「喜びも悲しみも幾歳月」1957年日 評価3.5


監督:木下惠介
出演:高峰秀子、佐田啓二、有沢正子他

1989年、2024年1月観賞

 第二次世界大戦前の1932年から、戦後の1955年まで、日本各地で灯台守として暮らした有沢四郎ときよ子の夫妻。どんな辺鄙な赴任地でも夫婦で力を合わせて生きてきた二人には娘と息子が生まれるが、息子は事故死、娘も結婚した相手の海外赴任で日本を離れることになり結局は二人きりになる。海外へ旅立つ船に乗る娘を灯台から見送る二人は、これまでの人生を懐かしむとともに、将来も力を合わせて生きていくことを誓う。

 物語は、日本各地の灯台を転々と転勤する灯台守夫婦の人生を、第二次世界大戦の空襲や、息子の事故死などという出来事はあるにはあるが、かなり淡々とつづり、敢えて感動をことさらに主張する演出はない。その中で、人情物語を幾重にも重ねることで、人生の過酷さ、その中の幸福感を浮き彫りにしていく。

 辛くって、縁の下の力持ちでしかない灯台守の日常的な生活に煌びやかさは些かもない。しかし人生はほとんどがそんなもの。当時の日常の幸福を感じようとした50年、60年代の日本の観客は、この内容に力を得られたのであろうと思われ、本作は大ヒットを記録している。

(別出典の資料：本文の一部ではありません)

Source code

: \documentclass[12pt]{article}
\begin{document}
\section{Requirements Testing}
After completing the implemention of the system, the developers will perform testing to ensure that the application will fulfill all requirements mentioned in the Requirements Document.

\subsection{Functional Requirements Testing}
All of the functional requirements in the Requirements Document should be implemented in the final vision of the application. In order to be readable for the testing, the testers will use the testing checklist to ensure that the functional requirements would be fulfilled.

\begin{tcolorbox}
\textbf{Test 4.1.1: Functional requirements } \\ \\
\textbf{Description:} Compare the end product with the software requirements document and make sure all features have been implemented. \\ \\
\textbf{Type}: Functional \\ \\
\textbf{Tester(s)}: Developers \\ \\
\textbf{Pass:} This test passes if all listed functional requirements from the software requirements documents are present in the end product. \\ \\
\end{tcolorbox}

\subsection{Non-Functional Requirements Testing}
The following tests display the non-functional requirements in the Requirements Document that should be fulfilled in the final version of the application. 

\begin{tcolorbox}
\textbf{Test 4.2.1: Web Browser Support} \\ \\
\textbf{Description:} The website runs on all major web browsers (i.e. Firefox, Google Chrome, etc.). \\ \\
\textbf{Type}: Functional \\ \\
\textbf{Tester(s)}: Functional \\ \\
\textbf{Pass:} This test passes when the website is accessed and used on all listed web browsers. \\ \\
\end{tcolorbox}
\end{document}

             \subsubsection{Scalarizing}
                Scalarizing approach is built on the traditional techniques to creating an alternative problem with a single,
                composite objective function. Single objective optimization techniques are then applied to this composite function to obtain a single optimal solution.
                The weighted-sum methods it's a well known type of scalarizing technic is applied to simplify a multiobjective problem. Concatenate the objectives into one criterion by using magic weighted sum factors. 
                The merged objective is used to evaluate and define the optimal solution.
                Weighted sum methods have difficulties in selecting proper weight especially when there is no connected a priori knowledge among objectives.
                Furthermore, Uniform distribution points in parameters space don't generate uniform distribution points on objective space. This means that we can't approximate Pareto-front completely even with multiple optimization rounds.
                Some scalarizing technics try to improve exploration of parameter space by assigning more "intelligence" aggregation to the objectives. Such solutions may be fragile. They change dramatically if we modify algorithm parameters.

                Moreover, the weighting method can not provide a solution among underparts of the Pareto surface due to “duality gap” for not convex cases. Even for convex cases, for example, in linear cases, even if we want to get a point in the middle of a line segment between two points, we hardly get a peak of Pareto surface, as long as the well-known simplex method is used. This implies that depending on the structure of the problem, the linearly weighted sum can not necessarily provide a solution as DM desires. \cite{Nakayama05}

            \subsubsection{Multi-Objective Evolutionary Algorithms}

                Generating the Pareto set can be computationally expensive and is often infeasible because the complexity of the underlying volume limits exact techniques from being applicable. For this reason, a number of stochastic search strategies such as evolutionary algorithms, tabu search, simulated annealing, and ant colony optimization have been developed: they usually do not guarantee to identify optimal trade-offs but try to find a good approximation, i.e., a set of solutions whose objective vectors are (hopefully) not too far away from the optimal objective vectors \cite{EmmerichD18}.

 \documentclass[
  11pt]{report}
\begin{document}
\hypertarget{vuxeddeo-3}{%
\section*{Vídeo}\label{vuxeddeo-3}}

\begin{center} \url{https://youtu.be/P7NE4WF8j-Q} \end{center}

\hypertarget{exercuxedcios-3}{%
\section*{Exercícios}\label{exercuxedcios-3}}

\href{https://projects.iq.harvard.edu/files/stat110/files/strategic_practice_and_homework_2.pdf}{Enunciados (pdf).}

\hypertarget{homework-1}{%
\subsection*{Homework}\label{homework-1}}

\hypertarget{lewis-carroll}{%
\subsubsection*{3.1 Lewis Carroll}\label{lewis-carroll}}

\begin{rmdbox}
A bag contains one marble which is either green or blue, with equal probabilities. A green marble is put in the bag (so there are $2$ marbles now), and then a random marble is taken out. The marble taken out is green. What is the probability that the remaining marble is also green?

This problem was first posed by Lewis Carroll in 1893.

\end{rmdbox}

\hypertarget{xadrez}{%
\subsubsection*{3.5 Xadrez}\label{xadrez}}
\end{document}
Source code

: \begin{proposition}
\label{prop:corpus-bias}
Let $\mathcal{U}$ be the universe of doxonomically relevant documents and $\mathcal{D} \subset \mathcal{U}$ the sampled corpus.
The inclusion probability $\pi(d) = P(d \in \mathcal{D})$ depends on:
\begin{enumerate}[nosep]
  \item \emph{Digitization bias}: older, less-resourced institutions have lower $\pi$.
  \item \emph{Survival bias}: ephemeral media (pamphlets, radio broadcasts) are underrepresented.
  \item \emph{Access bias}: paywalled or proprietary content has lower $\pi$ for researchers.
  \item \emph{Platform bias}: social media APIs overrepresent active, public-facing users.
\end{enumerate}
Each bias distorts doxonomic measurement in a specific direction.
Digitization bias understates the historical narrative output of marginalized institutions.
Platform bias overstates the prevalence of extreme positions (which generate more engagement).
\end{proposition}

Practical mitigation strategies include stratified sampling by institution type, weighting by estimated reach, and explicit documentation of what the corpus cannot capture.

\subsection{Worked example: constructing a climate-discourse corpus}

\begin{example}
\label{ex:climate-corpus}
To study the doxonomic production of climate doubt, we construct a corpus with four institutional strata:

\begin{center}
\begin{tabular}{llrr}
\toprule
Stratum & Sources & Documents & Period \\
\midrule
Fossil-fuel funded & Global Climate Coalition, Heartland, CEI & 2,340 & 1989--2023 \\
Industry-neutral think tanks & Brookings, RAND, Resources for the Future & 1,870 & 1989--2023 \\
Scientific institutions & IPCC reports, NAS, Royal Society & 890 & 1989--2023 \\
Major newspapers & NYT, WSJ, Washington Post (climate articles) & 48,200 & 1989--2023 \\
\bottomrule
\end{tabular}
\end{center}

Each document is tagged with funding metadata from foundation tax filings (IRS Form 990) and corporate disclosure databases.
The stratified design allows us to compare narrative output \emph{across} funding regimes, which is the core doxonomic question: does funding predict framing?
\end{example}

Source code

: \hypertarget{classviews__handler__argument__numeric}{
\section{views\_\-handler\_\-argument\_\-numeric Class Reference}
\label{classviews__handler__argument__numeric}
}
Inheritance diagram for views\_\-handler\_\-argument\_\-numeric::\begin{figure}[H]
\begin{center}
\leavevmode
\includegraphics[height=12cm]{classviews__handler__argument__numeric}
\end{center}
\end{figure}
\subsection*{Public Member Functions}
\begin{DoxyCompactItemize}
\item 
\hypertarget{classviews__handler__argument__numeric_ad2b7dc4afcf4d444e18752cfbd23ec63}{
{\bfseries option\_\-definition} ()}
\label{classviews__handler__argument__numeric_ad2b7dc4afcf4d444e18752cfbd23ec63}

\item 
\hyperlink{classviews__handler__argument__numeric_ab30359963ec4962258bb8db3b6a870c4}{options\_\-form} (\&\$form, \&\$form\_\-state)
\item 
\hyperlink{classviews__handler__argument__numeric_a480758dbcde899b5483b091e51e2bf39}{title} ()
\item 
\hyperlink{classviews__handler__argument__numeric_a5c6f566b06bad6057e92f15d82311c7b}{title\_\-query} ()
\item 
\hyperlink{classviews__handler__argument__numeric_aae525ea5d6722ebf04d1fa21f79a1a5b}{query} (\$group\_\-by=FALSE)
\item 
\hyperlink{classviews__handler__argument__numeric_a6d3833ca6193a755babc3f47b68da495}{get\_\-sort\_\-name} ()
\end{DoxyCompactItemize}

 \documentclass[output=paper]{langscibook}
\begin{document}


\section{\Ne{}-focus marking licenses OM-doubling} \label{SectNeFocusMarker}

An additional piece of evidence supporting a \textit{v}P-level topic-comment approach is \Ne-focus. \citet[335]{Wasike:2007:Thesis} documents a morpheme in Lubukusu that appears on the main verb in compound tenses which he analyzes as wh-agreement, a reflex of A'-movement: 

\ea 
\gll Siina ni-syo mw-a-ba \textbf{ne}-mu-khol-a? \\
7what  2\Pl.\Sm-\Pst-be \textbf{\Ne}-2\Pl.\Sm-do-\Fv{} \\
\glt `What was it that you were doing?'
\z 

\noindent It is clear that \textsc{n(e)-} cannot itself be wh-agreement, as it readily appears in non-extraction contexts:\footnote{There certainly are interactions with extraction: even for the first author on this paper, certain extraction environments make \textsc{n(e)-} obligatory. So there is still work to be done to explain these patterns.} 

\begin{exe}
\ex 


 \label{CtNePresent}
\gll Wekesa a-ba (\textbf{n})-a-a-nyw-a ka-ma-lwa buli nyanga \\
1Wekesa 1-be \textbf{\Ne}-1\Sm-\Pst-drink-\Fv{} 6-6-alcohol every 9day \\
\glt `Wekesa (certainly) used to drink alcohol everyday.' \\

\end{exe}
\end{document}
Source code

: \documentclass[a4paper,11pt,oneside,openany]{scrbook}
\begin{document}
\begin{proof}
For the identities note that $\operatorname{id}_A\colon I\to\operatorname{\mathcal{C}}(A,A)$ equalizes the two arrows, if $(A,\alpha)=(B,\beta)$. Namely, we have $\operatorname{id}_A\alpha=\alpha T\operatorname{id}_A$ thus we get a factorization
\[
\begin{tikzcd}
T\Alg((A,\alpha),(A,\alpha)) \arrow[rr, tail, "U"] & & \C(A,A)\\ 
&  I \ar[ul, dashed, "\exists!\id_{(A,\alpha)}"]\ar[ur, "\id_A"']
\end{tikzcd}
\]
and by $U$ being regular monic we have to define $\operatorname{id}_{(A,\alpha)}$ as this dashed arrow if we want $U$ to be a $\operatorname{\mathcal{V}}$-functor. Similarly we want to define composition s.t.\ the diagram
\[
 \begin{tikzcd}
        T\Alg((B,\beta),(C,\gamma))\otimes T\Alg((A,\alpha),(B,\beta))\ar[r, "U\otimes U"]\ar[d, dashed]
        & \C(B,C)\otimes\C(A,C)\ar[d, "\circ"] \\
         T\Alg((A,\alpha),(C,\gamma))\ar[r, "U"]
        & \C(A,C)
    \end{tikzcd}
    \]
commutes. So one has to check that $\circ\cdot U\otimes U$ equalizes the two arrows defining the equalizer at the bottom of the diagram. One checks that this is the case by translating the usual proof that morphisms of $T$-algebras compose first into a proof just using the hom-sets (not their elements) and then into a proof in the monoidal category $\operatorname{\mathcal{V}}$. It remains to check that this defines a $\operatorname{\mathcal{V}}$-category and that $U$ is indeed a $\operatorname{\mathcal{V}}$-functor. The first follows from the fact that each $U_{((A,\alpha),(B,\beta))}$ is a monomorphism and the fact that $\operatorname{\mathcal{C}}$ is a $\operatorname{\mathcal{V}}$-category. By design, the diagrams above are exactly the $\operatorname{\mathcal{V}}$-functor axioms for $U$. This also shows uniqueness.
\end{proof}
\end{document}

 一方、そのような内容だから現代ではこの種の話は映画的魅力はないのだろうなと思う。もうこれは映画の出来の良し悪しとか、面白いかどうかではなく、時代の流れなのだろう。心の中では良い映画とは思うのだが、自分も含めて本作のような内容は現代人の心には訴求しないんだろうな。そして、もちろん本作以降に生まれた私の生活感はそんな現代人っぽいものに変化してきていて、35年前に鑑賞した時、本作の主人公が自分の両親の生きざまにダブって感傷深かったことで評点4.5と評価したのだが、今の純粋な気持ちでは評価が下がってしまうのは致し方ない。